A Benjamin Franklin Seminar offered this spring will let students study architecture and literature side by side.
This is the second time the Architecture Department will offer "Topographical Stories: Architecture, Literature, and Cities," a seminar taught by Architecture professor David Leatherbarrow. Leatherbarrow said students in the class will examine texts from authors writing about specific cities and compare them to pieces of architecture from the same city and the same time period. Author Sherwood Anderson will be paired with architect Frank Lloyd Wright for a discussion of Chicago, while Italian writer Dino Buzzati will be paired with architect Ernesto Rogers to explore Milan. Other featured cities will include Berlin, New York, Paris, London, Venice, Vienna, and Shanghai.
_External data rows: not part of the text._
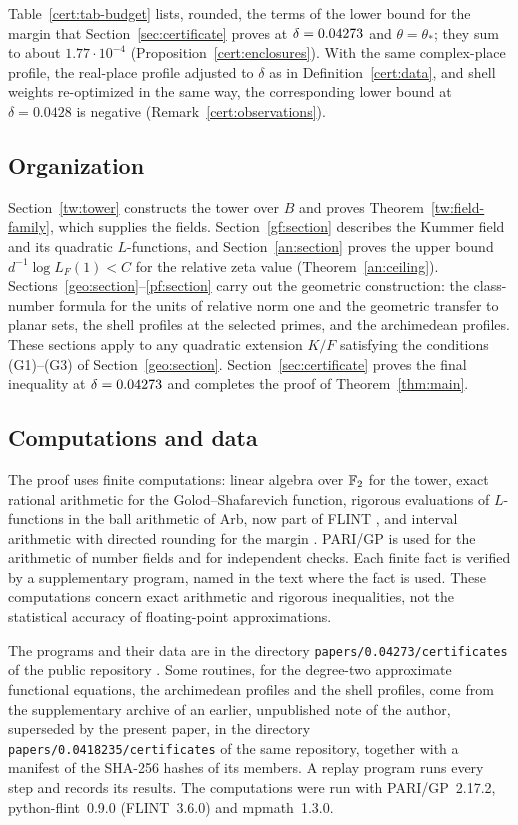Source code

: Table~\ref{cert:tab-budget} lists, rounded, the terms of the lower bound
for the margin that Section~\ref{sec:certificate} proves at
$\delta=\deltastar$ and $\theta=\theta_*$; they sum to about $1.77\cdot10^{-4}$
(Proposition~\ref{cert:enclosures}). With the same complex-place
profile, the real-place profile adjusted to $\delta$ as in
Definition~\ref{cert:data}, and shell weights re-optimized in the same
way, the corresponding lower bound at $\delta=0.0428$ is negative
(Remark~\ref{cert:observations}).

\subsection{Organization}\label{intro:organization}
Section~\ref{tw:tower} constructs the tower over $B$ and proves
Theorem~\ref{tw:field-family}, which supplies the fields.
Section~\ref{gf:section} describes the Kummer field and its quadratic
$L$-functions, and Section~\ref{an:section} proves the upper bound
$d^{-1}\log L_F(1)<C$ for the relative zeta value
(Theorem~\ref{an:ceiling}). Sections~\ref{geo:section}--\ref{pf:section}
carry out the geometric construction: the class-number formula for the
units of relative norm one and the geometric transfer to planar sets,
the shell profiles at the selected primes, and the archimedean profiles.
These sections apply to any quadratic extension $K/F$ satisfying the
conditions (G1)--(G3) of Section~\ref{geo:section}. Section~\ref{sec:certificate} proves the final inequality
at $\delta=\deltastar$ and completes the proof of
Theorem~\ref{thm:main}.

\subsection{Computations and data}\label{intro:code}
The proof uses finite computations: linear algebra over $\Ftwo$ for the
tower, exact rational arithmetic for the Golod--Shafarevich function,
rigorous evaluations of $L$-functions in the ball arithmetic of Arb,
now part of FLINT \cite{Johansson2017,FLINT}, and interval arithmetic
with directed rounding for the margin \cite{Mpmath}. PARI/GP \cite{PARI} is
used for the arithmetic of number fields and for independent checks.
Each finite fact is verified by a supplementary program, named in the
text where the fact is used. These computations concern exact
arithmetic and rigorous inequalities, not the statistical accuracy of
floating-point approximations.

The programs and their data are in the directory
\texttt{papers/0.04273/certificates} of the public repository
\cite{NaslundCode2026}. Some routines, for the degree-two approximate
functional equations, the archimedean profiles and the shell profiles,
come from the supplementary archive of an earlier,
unpublished note of the author, superseded by the present paper, in the
directory
\texttt{papers/0.0418235/certificates} of the same repository, together
with a manifest of the SHA-256 hashes of its members. A replay program
runs every step and records its results. The computations were run with
PARI/GP~2.17.2, python-flint~0.9.0 (FLINT~3.6.0) and mpmath~1.3.0.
Leatherbarrow said his goal for the course is to get students thinking about architecture in a new way by looking at the discipline using many approaches.
"What I hope the course [will do] is help students reacquaint themselves with the world in which they live by looking at it in different ways and discovering in it different content that there is to be grasped, and only needs to be looked for with eyes wide open,” he said.
When the course was offered for the first time last spring, Leatherbarrow said, the class had a mix of students, including freshmen, sophomores, and seniors from all schools at Penn. Wharton senior Meghna Sreenivas, who took the course last spring, said only 10-12 students were enrolled, allowing for long discussions and ample time to ask questions. This year, enrollment is capped at 18 students.
"It’s a really good introduction to the global environment in a way that most people don’t study, and it just gives people a good sense of appreciation of the buildings around you,” Sreenivas said.
The course also includes student presentations on architectural components of each city. 2019 College graduate Peter Carzis said the student presentations were a great way to hear about others’ backgrounds and gave the class more of a diversified, personal touch. Wharton sophomore Nia Robinson added that she enjoyed working on her independent presentation and hearing others' presentations.
“[It is a] very nice, independent, interactive class to take at Penn, which you don’t really get that often,” Robinson said.
Students also said they enjoyed having Leatherbarrow as a professor. Robinson said Leatherbarrow was “very invested in the work and what he was teaching" and "super knowledgeable every time he would speak on a topic.”
“[He was] knowledgeable, had really interesting arguments, and facilitated fascinating conversations among the students,” Carzis added. “I would have difficulty finding anyone who I enjoyed more than professor Leatherbarrow.”
Carzis, who took the course during his final semester at Penn, said it helped unify different things he learned at Penn and showed him a new way of thinking.
“[It] allowed me to tie up different strands of different areas of the humanities and social science that I studied over the course of my four years at Penn into a cohesive set of frameworks for thinking about urban space and more broadly about how a culture is used in processes of collective self-identification,” Carzis said.